Task:
In the entries below, how many lines contain the string "using"? Give the number by itself.

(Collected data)

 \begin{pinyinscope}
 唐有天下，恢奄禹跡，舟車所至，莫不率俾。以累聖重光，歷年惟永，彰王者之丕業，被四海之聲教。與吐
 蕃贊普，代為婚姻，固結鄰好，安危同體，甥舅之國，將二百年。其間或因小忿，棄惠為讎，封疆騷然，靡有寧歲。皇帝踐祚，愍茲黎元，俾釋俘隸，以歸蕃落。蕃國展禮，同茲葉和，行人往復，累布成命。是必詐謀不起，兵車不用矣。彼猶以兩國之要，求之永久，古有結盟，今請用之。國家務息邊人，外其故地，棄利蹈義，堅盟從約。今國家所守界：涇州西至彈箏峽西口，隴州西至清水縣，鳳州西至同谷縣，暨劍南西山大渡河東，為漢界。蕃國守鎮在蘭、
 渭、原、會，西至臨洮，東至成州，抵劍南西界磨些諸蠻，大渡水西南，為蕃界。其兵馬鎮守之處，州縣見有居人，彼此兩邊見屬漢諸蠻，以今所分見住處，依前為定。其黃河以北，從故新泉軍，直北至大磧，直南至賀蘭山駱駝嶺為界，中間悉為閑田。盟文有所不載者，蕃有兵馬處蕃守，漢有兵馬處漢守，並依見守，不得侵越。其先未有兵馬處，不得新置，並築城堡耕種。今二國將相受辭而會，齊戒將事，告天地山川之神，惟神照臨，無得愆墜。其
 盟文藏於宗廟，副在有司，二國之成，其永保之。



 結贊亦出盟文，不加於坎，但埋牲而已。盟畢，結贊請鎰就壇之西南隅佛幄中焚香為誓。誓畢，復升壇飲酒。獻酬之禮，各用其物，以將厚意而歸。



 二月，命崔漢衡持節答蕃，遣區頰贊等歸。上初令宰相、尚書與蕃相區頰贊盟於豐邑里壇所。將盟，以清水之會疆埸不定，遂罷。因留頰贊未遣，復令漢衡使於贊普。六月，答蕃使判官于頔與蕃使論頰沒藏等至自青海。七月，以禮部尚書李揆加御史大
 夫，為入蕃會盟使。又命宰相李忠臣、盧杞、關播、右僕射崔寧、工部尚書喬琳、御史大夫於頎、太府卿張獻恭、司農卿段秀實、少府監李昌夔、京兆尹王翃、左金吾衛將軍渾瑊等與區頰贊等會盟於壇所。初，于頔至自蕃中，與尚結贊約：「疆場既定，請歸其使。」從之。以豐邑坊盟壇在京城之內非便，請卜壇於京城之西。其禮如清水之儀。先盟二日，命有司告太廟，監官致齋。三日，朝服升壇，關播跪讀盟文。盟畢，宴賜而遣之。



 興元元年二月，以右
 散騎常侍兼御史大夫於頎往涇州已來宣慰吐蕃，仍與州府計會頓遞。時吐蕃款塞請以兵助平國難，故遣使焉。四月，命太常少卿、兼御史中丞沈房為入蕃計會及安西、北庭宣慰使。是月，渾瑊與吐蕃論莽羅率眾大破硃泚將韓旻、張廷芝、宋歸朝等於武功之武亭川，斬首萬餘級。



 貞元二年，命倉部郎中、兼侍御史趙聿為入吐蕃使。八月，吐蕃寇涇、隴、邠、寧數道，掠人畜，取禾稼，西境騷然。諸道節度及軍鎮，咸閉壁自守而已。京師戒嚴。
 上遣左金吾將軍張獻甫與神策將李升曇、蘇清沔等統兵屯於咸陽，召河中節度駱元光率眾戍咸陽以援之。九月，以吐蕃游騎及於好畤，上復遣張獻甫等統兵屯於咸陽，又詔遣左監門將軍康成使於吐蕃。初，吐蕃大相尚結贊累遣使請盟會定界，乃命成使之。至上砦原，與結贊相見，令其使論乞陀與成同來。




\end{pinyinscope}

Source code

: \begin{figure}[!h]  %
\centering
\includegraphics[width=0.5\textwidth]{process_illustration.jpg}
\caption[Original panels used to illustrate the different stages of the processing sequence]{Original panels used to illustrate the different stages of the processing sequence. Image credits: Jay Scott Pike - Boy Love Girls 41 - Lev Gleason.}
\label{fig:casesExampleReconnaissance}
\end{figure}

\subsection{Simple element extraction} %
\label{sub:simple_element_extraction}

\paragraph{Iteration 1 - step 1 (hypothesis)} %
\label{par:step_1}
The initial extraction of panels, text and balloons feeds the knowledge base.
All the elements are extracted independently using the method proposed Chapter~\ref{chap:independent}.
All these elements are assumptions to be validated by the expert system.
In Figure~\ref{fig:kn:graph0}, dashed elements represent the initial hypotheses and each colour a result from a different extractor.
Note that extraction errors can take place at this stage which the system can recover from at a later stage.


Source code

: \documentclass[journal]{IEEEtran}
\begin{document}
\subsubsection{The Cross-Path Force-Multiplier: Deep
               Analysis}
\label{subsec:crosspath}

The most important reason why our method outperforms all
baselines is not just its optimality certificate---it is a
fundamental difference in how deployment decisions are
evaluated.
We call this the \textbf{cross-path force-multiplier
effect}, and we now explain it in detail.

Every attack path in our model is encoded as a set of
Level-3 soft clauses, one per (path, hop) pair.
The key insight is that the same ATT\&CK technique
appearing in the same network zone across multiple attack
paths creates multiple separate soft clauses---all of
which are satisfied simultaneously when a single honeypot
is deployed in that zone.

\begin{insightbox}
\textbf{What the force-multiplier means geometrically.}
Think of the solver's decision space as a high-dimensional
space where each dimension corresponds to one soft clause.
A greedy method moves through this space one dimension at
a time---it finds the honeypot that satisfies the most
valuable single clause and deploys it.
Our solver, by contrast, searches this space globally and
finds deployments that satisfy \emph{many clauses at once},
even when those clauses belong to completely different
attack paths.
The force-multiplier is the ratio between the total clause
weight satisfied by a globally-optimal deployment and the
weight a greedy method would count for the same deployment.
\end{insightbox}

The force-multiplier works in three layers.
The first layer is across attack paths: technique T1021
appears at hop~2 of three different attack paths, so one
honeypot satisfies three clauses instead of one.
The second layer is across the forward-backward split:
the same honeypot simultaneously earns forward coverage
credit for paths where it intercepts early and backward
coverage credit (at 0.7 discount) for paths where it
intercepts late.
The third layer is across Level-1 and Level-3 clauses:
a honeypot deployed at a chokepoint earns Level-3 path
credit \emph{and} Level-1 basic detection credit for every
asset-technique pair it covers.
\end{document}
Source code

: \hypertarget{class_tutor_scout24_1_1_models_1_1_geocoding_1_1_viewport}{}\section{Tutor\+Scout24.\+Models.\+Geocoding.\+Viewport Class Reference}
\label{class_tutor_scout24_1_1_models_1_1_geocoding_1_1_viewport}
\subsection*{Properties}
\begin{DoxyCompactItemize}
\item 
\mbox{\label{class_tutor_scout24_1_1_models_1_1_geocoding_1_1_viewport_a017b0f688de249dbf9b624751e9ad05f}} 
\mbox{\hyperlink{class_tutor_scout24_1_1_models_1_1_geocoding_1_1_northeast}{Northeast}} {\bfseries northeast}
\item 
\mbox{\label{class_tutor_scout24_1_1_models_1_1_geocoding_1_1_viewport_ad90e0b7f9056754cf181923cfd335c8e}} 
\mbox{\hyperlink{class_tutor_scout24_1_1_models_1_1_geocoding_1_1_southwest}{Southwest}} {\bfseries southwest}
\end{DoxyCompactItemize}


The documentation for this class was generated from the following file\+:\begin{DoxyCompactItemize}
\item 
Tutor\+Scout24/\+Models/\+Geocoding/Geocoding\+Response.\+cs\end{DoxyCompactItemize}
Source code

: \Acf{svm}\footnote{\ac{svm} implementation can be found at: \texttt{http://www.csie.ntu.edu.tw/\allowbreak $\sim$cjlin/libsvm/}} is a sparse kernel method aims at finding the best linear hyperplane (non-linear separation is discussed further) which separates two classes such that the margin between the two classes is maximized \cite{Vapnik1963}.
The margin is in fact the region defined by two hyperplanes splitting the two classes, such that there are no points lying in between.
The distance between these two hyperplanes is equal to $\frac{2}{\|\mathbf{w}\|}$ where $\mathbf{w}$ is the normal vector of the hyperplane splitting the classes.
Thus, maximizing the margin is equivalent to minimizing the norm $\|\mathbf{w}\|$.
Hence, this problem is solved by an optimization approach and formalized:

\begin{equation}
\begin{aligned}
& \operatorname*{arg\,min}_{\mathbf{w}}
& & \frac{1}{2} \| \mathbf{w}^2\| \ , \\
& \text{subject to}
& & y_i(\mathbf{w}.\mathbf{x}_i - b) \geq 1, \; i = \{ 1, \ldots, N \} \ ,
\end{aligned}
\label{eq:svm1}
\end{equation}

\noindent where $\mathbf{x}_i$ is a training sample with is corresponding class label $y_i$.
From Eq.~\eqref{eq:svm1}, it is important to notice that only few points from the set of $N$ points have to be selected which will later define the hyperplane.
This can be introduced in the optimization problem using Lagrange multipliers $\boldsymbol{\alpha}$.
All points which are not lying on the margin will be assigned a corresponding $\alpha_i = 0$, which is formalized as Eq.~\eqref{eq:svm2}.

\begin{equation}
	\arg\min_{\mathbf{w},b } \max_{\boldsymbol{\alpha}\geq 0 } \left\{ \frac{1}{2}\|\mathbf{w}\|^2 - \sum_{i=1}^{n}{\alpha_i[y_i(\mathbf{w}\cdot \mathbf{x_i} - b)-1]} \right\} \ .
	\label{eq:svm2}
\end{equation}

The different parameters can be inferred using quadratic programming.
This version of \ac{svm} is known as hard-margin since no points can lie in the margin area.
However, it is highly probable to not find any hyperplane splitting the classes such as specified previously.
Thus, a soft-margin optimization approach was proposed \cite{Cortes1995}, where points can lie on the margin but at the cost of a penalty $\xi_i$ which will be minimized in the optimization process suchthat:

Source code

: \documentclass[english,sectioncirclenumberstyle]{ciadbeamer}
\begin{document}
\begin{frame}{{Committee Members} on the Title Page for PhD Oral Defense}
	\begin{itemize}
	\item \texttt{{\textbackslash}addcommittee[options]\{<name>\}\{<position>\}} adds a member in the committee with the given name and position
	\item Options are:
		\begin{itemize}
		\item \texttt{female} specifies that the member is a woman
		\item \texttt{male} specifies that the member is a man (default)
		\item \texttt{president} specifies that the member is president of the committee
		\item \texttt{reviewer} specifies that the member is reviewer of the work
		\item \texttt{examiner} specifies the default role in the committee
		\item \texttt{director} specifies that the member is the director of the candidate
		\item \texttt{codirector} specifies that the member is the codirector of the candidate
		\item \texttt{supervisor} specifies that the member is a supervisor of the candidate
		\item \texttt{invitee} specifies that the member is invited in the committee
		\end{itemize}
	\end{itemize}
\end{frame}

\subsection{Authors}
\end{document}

Output of the task:
3